Installment Seventy-Five
Previous Installments (In Reverse Order) Stumbling away from Dom’s house, you decide that sanity isn’t helping you to solve this problem. Pierce and Dom are clearly bad people with the dried blood in his van and Pierce’s mysterious hold over his friend-and Judy. But it wasn’t your sane brain that zeroed in on them-it was your consciousness in its hallucinatory, unmedicated state. Being sane has made you cautious, perhaps too unimaginative to know what to do next. You decide to stop taking your anti-psychotics.
With nowhere to go, you ramble through the city’s downtown core, living rough. It’s not the first time you’ve survived by sleeping on heating grates and eating out of garbage containers. It’s unpleasant at first, but as you feel drab gray reality slipping away from you, to be replaced with the vivid, beautiful and sinister world of the angels and operators, concern for comfort and dignity vanish. Once more you become a warrior in an existential battle between good and evil. Hardship is second nature to you.
You sense that your injured hand wants you to go off your pain medication, too.
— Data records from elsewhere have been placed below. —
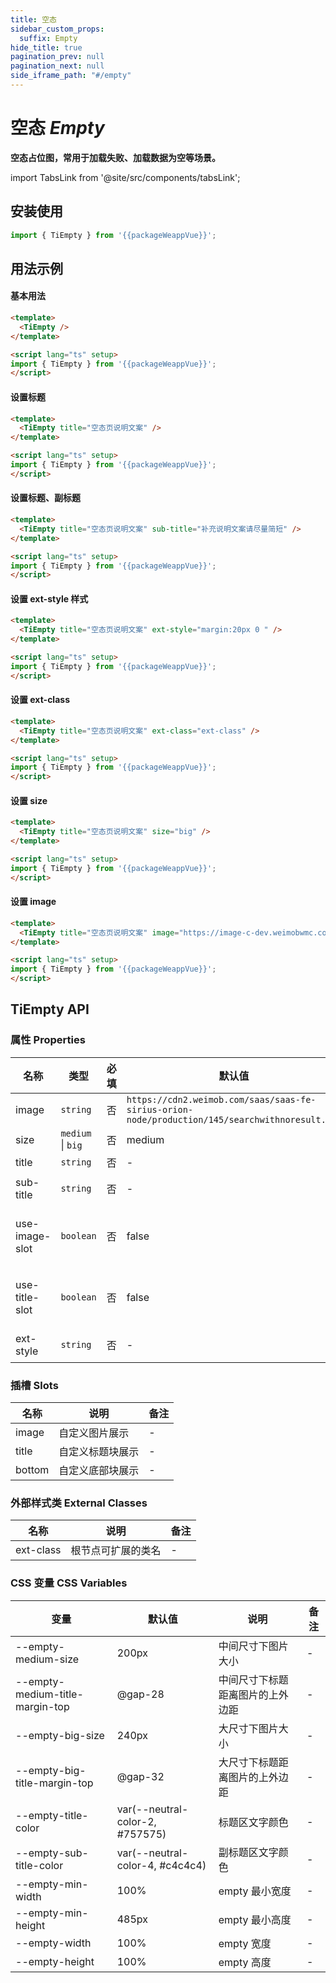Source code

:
 ```yaml
---
title: 空态
sidebar_custom_props:
  suffix: Empty
hide_title: true
pagination_prev: null
pagination_next: null
side_iframe_path: "#/empty"
---
```




# 空态 _Empty_
**空态占位图，常用于加载失败、加载数据为空等场景。**

import TabsLink from '@site/src/components/tabsLink';

<TabsLink id="tiempty-api" />

## 安装使用

```ts showLineNumbers
import { TiEmpty } from '{{packageWeappVue}}';
```

## 用法示例

#### 基本用法

```html showLineNumbers
<template>
  <TiEmpty />
</template>

<script lang="ts" setup>
import { TiEmpty } from '{{packageWeappVue}}';
</script>
```

#### 设置标题

```html showLineNumbers
<template>
  <TiEmpty title="空态页说明文案" />
</template>

<script lang="ts" setup>
import { TiEmpty } from '{{packageWeappVue}}';
</script>
```


#### 设置标题、副标题

```html showLineNumbers
<template>
  <TiEmpty title="空态页说明文案" sub-title="补充说明文案请尽量简短" />
</template>

<script lang="ts" setup>
import { TiEmpty } from '{{packageWeappVue}}';
</script>
```


#### 设置 ext-style 样式

```html showLineNumbers
<template>
  <TiEmpty title="空态页说明文案" ext-style="margin:20px 0 " />
</template>

<script lang="ts" setup>
import { TiEmpty } from '{{packageWeappVue}}';
</script>
```


#### 设置 ext-class

```html showLineNumbers
<template>
  <TiEmpty title="空态页说明文案" ext-class="ext-class" />
</template>

<script lang="ts" setup>
import { TiEmpty } from '{{packageWeappVue}}';
</script>
```


#### 设置 size

```html showLineNumbers
<template>
  <TiEmpty title="空态页说明文案" size="big" />
</template>

<script lang="ts" setup>
import { TiEmpty } from '{{packageWeappVue}}';
</script>
```

#### 设置 image

```html showLineNumbers
<template>
  <TiEmpty title="空态页说明文案" image="https://image-c-dev.weimobwmc.com/qa-On6X/8b97cd488593474ba4a8ccaa3c1a493f.png" />
</template>

<script lang="ts" setup>
import { TiEmpty } from '{{packageWeappVue}}';
</script>
```

## TiEmpty API

### 属性 **Properties**

| 名称         | 类型              | 必填 | 默认值                                                                                         | 说明                | 备注 |
| ------------ | ----------------- | ---- | ---------------------------------------------------------------------------------------------- | ------------------- | ---- |
| image        | `string`          | 否   | `https://cdn2.weimob.com/saas/saas-fe-sirius-orion-node/production/145/searchwithnoresult.png` | 图片网址            |      |
| size         | `medium` \| `big` | 否   | medium                                                                                         | 尺寸                |      |
| title        | `string`          | 否   | -                                                                                              | 标题                | -    |
| sub-title     | `string`          | 否   | -                                                                                              | 副标题              | -    |
| use-image-slot | `boolean`         | 否   | false                                                                                          | 是否启用 image 插槽 | -    |
| use-title-slot | `boolean`         | 否   | false                                                                                          | 是否启用 title 插槽 | -    |
| ext-style     | `string`          | 否   | -                                                                                              | 容器样式            | -    |

### 插槽 **Slots**

| 名称   | 说明             | 备注 |
| ------ | ---------------- | ---- |
| image  | 自定义图片展示   | -    |
| title  | 自定义标题块展示 | -    |
| bottom | 自定义底部块展示 | -    |

### 外部样式类 **External Classes**

| 名称     | 说明               | 备注 |
| -------- | ------------------ | ---- |
| ext-class | 根节点可扩展的类名 | -    |

### CSS 变量 **CSS Variables**

| 变量                            | 默认值           | 说明                             | 备注 |
| ------------------------------- | ---------------- | -------------------------------- | ---- |
| --empty-medium-size             | 200px            | 中间尺寸下图片大小               | -    |
| --empty-medium-title-margin-top | @gap-28          | 中间尺寸下标题距离图片的上外边距 | -    |
| --empty-big-size                | 240px            | 大尺寸下图片大小                 | -    |
| --empty-big-title-margin-top    | @gap-32          | 大尺寸下标题距离图片的上外边距   | -    |
| --empty-title-color             | var(--neutral-color-2, #757575) | 标题区文字颜色                   | -    |
| --empty-sub-title-color         | var(--neutral-color-4, #c4c4c4) | 副标题区文字颜色                 | -    |
| --empty-min-width               | 100%             | empty 最小宽度                   | -    |
| --empty-min-height              | 485px            | empty 最小高度                   | -    |
| --empty-width                   | 100%             | empty 宽度                       | -    |
| --empty-height                  | 100%             | empty 高度                       | -    |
But it is infected with evil, so you disregard that instruction-for now. The powerful pills make the hunger and cold easier to tolerate.
You wait until you hear the low, ominous thrumming of the insectoid alien operators emanating from the city’s power lines. The sky turns dark and throbbing, pregnant with meaning. Your psychic perceptions have regained their former acuity. Time to look for angelic guidance. Finding yourself in a bustling, funky market neighborhood, you spot what surely must be a message.
But is it from the angels, or the operators?
Now what do you do?
Under the hood
34% of respondents wanted to go off our meds. 23% wanted to use Dom’s cell phone to call the police. Tied for third, at 18% of the vote apiece, were confronting Pierce and getting closer to Dom as he washed out his van, for a better camera shot. Only 6% wanted to intervene to stop him from destroying the evidence.